O diálogo começou assim, parecia uma interrogação retórica, uma pergunta silenciosa e escondida que todos fazemos, mas ninguém procura a resposta. Por isso não ligou, não deu atenção, não imaginou sequer uma resposta. limitou-se a esboçar um vácuo no seu interior onde a questão ecoava, batia nas extremidades da alma, ecoava de novo, e por fim expandia o ser.
Mas não desistiu, desejou mesmo a resposta.
-Porque crescemos ?
Só aí pensou em algo, accionou um mecanismo qualquer no centro do ser e decidiu enfrentar a questão. Estava trôpego  sonolento, apagado, mas lá encontrou forma de buscar algo. A mente é um poço, há que saber atirar o balde até ao fundo. Depois é uma questão de força.
Porque crescemos ... porque se complica tudo com o acumular do pó na estante de casa.
Erros silencioso e nós já más pessoas, seres negros num batalhão de devoradores da luz. A mãe que já não nos conhece e diz filho, e o filho em silêncio porque passou. Um amigo que diz olá em código de guerra porque agora longe.
Tudo muito longe.
A guerra levou as pontes que existiam, o metro e até as nuvens onde se podia voar.
Crescer é deixar muito para trás, é acreditar que vamos progredir, romper uma barreira invisível e assim atingir a glória.

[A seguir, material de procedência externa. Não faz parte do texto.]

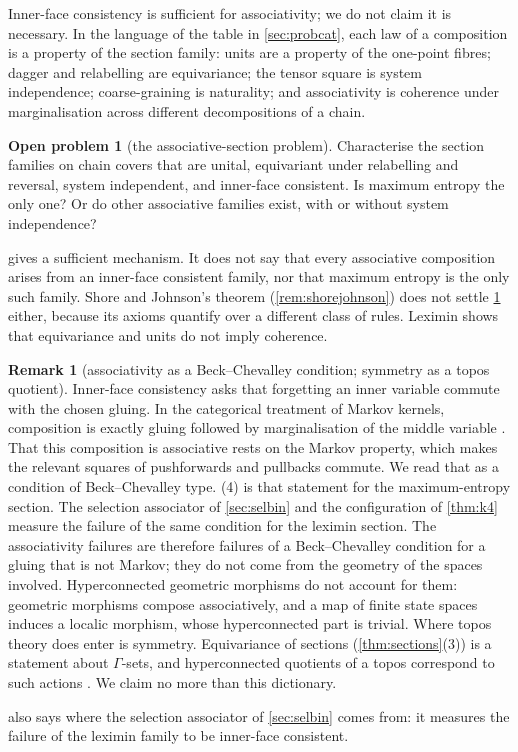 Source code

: \documentclass[11pt]{article}
\theoremstyle{definition}\newtheorem{definition}[theorem]{Definition}\newtheorem{remark}[theorem]{Remark}\newtheorem{example}[theorem]{Example}\newtheorem{problem}[theorem]{Open problem}\crefname{problem}{Problem}{Problems}
\begin{document}
Inner-face consistency is sufficient for associativity; we do not claim it is necessary. In the language of the table in \cref{sec:probcat}, each law of a composition is a property of the section family: units are a property of the one-point fibres; dagger and relabelling are equivariance; the tensor square is system independence; coarse-graining is naturality; and associativity is coherence under marginalisation across different decompositions of a chain.

\begin{problem}[the associative-section problem]\label{prob:assocsec}
Characterise the section families on chain covers that are unital, equivariant under relabelling and reversal, system independent, and inner-face consistent. Is maximum entropy the only one? Or do other associative families exist, with or without system independence?
\end{problem}

 gives a sufficient mechanism. It does not say that every associative composition arises from an inner-face consistent family, nor that maximum entropy is the only such family. Shore and Johnson's theorem (\cref{rem:shorejohnson}) does not settle \cref{prob:assocsec} either, because its axioms quantify over a different class of rules. Leximin shows that equivariance and units do not imply coherence.

\begin{remark}[associativity as a Beck--Chevalley condition; symmetry as a topos quotient]\label{rem:beckchevalley}
Inner-face consistency asks that forgetting an inner variable commute with the chosen gluing. In the categorical treatment of Markov kernels, composition is exactly gluing followed by marginalisation of the middle variable \cite[\S\S11--13]{Fritz2020}. That this composition is associative rests on the Markov property, which makes the relevant squares of pushforwards and pullbacks commute. We read that as a condition of Beck--Chevalley type. (4) is that statement for the maximum-entropy section. The selection associator of \cref{sec:selbin} and the configuration of \cref{thm:k4} measure the failure of the same condition for the leximin section. The associativity failures are therefore failures of a Beck--Chevalley condition for a gluing that is not Markov; they do not come from the geometry of the spaces involved. Hyperconnected geometric morphisms do not account for them: geometric morphisms compose associatively, and a map of finite state spaces induces a localic morphism, whose hyperconnected part is trivial. Where topos theory does enter is symmetry. Equivariance of sections (\cref{thm:sections}(3)) is a statement about $\Gamma$-sets, and hyperconnected quotients of a topos correspond to such actions \cite{Hora2023}. We claim no more than this dictionary.
\end{remark}  also says where the selection associator of \cref{sec:selbin} comes from: it measures the failure of the leximin family to be inner-face consistent.
\end{document}
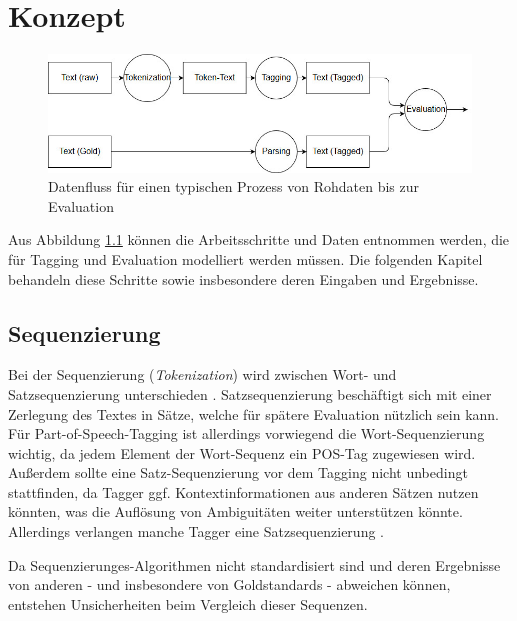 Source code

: %
\chapter{Konzept}
\label{sec:concept}



\begin{figure}[htb]
	\includegraphics[width=\textwidth]{gfx/Dataflow_concept.jpg}
	\caption{Datenfluss für einen typischen Prozess von Rohdaten bis zur Evaluation}
	\label{fig:concept:overview}
\end{figure}

Aus Abbildung \ref{fig:concept:overview} können die Arbeitsschritte und Daten entnommen werden, die für Tagging und Evaluation modelliert werden müssen. Die folgenden Kapitel behandeln diese Schritte sowie insbesondere deren Eingaben und Ergebnisse.

\section{Sequenzierung}
\label{sec:concept:sequence}
Bei der Sequenzierung (\textit{Tokenization}) wird zwischen Wort- und Satzsequenzierung unterschieden \cite{Smith}. Satzsequenzierung beschäftigt sich mit einer Zerlegung des Textes in Sätze, welche für spätere Evaluation nützlich sein kann. Für Part-of-Speech-Tagging ist allerdings vorwiegend die Wort-Sequenzierung wichtig, da jedem Element der Wort-Sequenz ein POS-Tag zugewiesen wird. Außerdem sollte eine Satz-Sequenzierung vor dem Tagging nicht unbedingt stattfinden, da Tagger ggf. Kontextinformationen aus anderen Sätzen nutzen könnten, was die Auflösung von Ambiguitäten weiter unterstützen könnte. Allerdings verlangen manche Tagger eine Satzsequenzierung \cite{paroubek}.

Da Sequenzierunges-Algorithmen nicht standardisiert sind \cite{paroubek} und deren Ergebnisse von anderen - und insbesondere von Goldstandards - abweichen können, entstehen Unsicherheiten beim Vergleich dieser Sequenzen. 

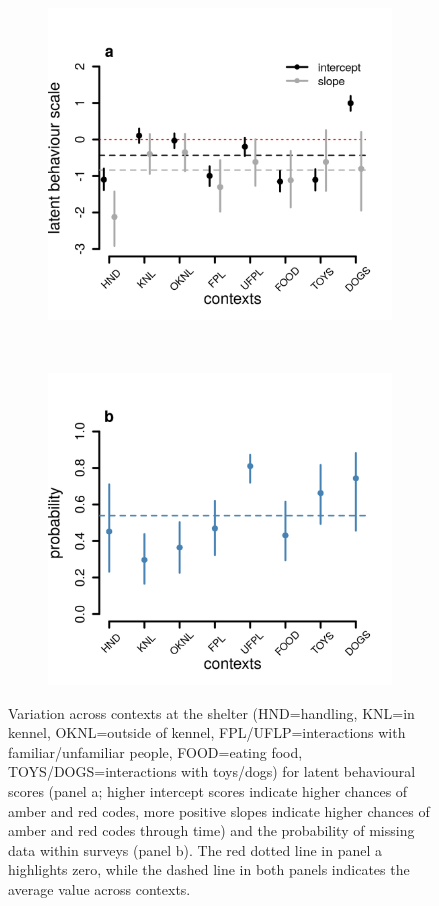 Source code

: \documentclass[12pt]{article}
\begin{document}
\newpage
\begin{figure}[]
  \centering
  \begin{subfigure}{0.5\textwidth}
    \includegraphics[scale=0.6]{figures/figure_S1_a}
  \end{subfigure}%
  ~
  \begin{subfigure}{0.5\textwidth}
    \includegraphics[scale=0.6]{figures/figure_S1_b}
  \end{subfigure}%
\caption{Variation across contexts at the shelter  (HND=handling, KNL=in kennel, OKNL=outside of kennel, FPL/UFLP=interactions with familiar/unfamiliar people, FOOD=eating food, TOYS/DOGS=interactions with toys/dogs) for latent behavioural scores (panel a; higher intercept scores indicate higher chances of amber and red codes, more positive slopes indicate higher chances of amber and red codes through time) and the probability of missing data within surveys (panel b). The red dotted line in panel a highlights zero, while the dashed line in both panels indicates the average value across contexts.
}
\label{fig_1}
\end{figure}
\end{document}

Mas os cabelos caiem, a noite fica curta e vemos todos numa praia sem barcos.
E porquê ?
Roldanas na cabeça, nas pernas, e os montes de livros do meu avô que sabia de tudo um pouco quando deitava a cabeça na travesseira. Era um génio, todos somos. E ele génio morto. Os amigos não mortos mas passageiros no comboio.
Estação
silêncio
Estação
silêncio
Estação e todos como estranhos.
Dizemos até logo sabendo que adeus, o fim é aquela esquina em que vais desaparecer e eu também.

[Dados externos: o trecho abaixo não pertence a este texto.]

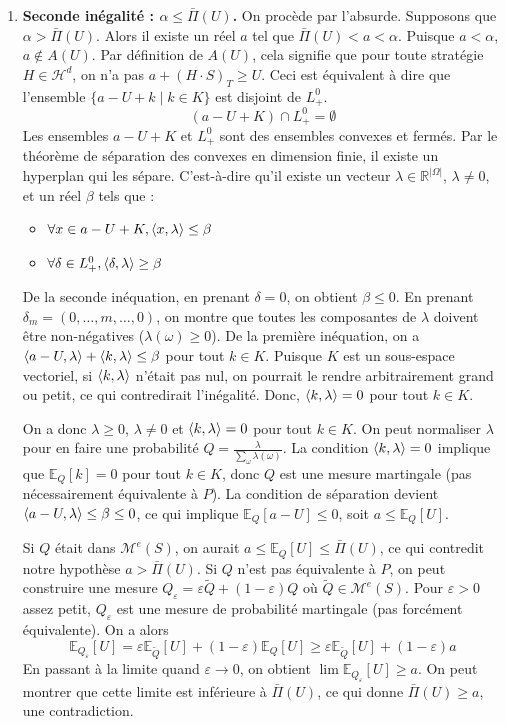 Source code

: \documentclass[12pt,a4paper]{article}
\makeatletter
\numberwithin{equation}{section}
\theoremstyle{plain} %
\theoremstyle{definition} %
\theoremstyle{remark} %
\theoremstyle{myexample}
\theoremstyle{definition}
\renewenvironment{proof}[1][\proofname]{%
  \par\vspace{0.8em}%
  \pushQED{\qed}%
  \normalfont\color{cyan}%
  \topsep6\p@\@plus6\p@\relax
  \trivlist
  \item[\hskip\labelsep\bfseries\color{cyan}#1\@addpunct{.}]\ignorespaces
}{%
  \popQED\endtrivlist\vspace{0.8em}%
}
\newcommand{\E}{\mathbb{E}}
\newcommand{\RR}{\mathbb{R}}
\DeclarePairedDelimiter{\sca}{\langle}{\rangle}
\makeatother
\begin{document}
\begin{proof}
\begin{enumerate}
    \item \textbf{Seconde inégalité : $\alpha \leq \bar\Pi(U)$.}
    On procède par l'absurde. Supposons que $\alpha > \bar\Pi(U)$.
    Alors il existe un réel $a$ tel que $\bar\Pi(U) < a < \alpha$.
    Puisque $a < \alpha$, $a \notin A(U)$. Par définition de $A(U)$, cela signifie que pour toute stratégie $H \in \mathcal{H}^d$, on n'a pas $a+(H \cdot S)_T \geq U$.
    Ceci est équivalent à dire que l'ensemble $\{a - U + k \mid k \in K\}$ est disjoint de $L_+^0$.
    \[
    (a-U+K) \cap L_+^0 = \emptyset
    \]
    Les ensembles $a-U+K$ et $L_+^0$ sont des ensembles convexes et fermés. Par le théorème de séparation des convexes en dimension finie, il existe un hyperplan qui les sépare. C'est-à-dire qu'il existe un vecteur $\lambda \in \RR^{|\Omega|}$, $\lambda \neq 0$, et un réel $\beta$ tels que :
    \begin{itemize}
        \item $\forall x \in a-U+K, \sca{x, \lambda} \leq \beta$
        \item $\forall \delta \in L_+^0, \sca{\delta, \lambda} \geq \beta$
    \end{itemize}
    De la seconde inéquation, en prenant $\delta = 0$, on obtient $\beta \leq 0$. En prenant $\delta_m = (0, \dots, m, \dots, 0)$, on montre que toutes les composantes de $\lambda$ doivent être non-négatives ($\lambda(\omega) \geq 0$).
    De la première inéquation, on a $\sca{a-U,\lambda} + \sca{k, \lambda} \leq \beta$ pour tout $k \in K$. Puisque $K$ est un sous-espace vectoriel, si $\sca{k, \lambda}$ n'était pas nul, on pourrait le rendre arbitrairement grand ou petit, ce qui contredirait l'inégalité. Donc, $\sca{k, \lambda} = 0$ pour tout $k \in K$.
    
    On a donc $\lambda \ge 0$, $\lambda \neq 0$ et $\sca{k, \lambda} = 0$ pour tout $k \in K$. On peut normaliser $\lambda$ pour en faire une probabilité $Q = \frac{\lambda}{\sum_\omega \lambda(\omega)}$.
    La condition $\sca{k, \lambda}=0$ implique que $\E_Q[k]=0$ pour tout $k \in K$, donc $Q$ est une mesure martingale (pas nécessairement équivalente à $P$).
    La condition de séparation devient $\sca{a-U, \lambda} \leq \beta \leq 0$, ce qui implique $\E_Q[a-U] \leq 0$, soit $a \leq \E_Q[U]$.
    
    Si $Q$ était dans $\mathcal{M}^e(S)$, on aurait $a \leq \E_Q[U] \leq \bar\Pi(U)$, ce qui contredit notre hypothèse $a > \bar\Pi(U)$.
    Si $Q$ n'est pas équivalente à $P$, on peut construire une mesure $Q_\varepsilon = \varepsilon \tilde{Q} + (1-\varepsilon)Q$ où $\tilde{Q} \in \mathcal{M}^e(S)$. Pour $\varepsilon>0$ assez petit, $Q_\varepsilon$ est une mesure de probabilité martingale (pas forcément équivalente). On a alors
    \[
    \E_{Q_\varepsilon}[U] = \varepsilon \E_{\tilde{Q}}[U] + (1-\varepsilon) \E_Q[U] \geq \varepsilon \E_{\tilde{Q}}[U] + (1-\varepsilon)a
    \]
    En passant à la limite quand $\varepsilon \to 0$, on obtient $\lim \E_{Q_\varepsilon}[U] \geq a$.
    On peut montrer que cette limite est inférieure à $\bar\Pi(U)$, ce qui donne $\bar\Pi(U) \geq a$, une contradiction.
    

\end{enumerate}
\end{proof}
\end{document}
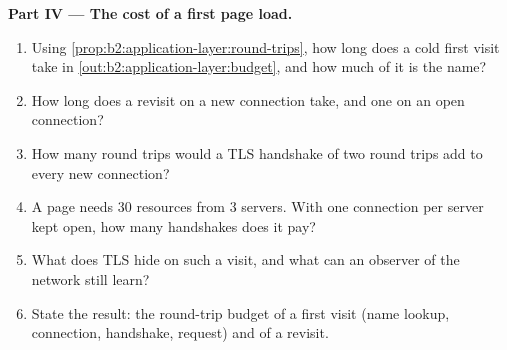 \begin{problem}
\medskip\noindent\textbf{Part IV --- The cost of a first page load.}\par\nopagebreak
\begin{enumerate}[resume, beginpenalty=10000]
\item Using \cref{prop:b2:application-layer:round-trips}, how long does a cold first visit take in
\cref{out:b2:application-layer:budget}, and how much of it is the name?
\item How long does a revisit on a new connection take, and one on an open connection?
\item How many round trips would a TLS handshake of two round trips add to every new connection?
\item A page needs 30 resources from 3 servers. With one connection per server kept open, how many handshakes does it
pay?
\item What does TLS hide on such a visit, and what can an observer of the network still learn?
\item State the result: the round-trip budget of a first visit (name lookup, connection, handshake, request) and of a
revisit.
\end{enumerate}
\end{problem}
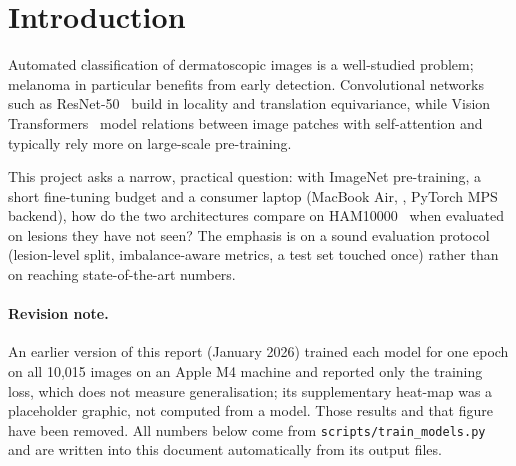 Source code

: \section{Introduction}
Automated classification of dermatoscopic images is a well-studied problem; melanoma in particular benefits from early detection.
Convolutional networks such as ResNet-50~\cite{he2016deep} build in locality and translation equivariance, while Vision Transformers~\cite{dosovitskiy2021image} model relations between image patches with self-attention and typically rely more on large-scale pre-training.

This project asks a narrow, practical question: with ImageNet pre-training, a short fine-tuning budget and a consumer laptop (MacBook Air, \hardware, PyTorch MPS backend), how do the two architectures compare on HAM10000~\cite{tschandl2018ham10000} when evaluated on lesions they have not seen?
The emphasis is on a sound evaluation protocol (lesion-level split, imbalance-aware metrics, a test set touched once) rather than on reaching state-of-the-art numbers.

\paragraph{Revision note.}
An earlier version of this report (January 2026) trained each model for one epoch on all 10,015 images on an Apple M4 machine and reported only the training loss, which does not measure generalisation; its supplementary heat-map was a placeholder graphic, not computed from a model.
Those results and that figure have been removed.
All numbers below come from \texttt{scripts/train\_models.py} and are written into this document automatically from its output files.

Fim e cresço. Fim e cresces. Fim e ficam outros, já somos outros.  A campa do meu avô já sem as letras pretas, a foto vermelha a definhar e a lembrança que já foi. Tem dias que nem a cara recordo, só desejo ver-lhe o rosto e saber "olá, és tu". Já não o conheceria na rua. Já não reconheceria meio mundo que passou por mim.
- Porque crescemos ?
Não sei !
Talvez a dor seja importante, a perda seja fundamental e as despedidas um analgésico para a solidão final.
- Chorou ...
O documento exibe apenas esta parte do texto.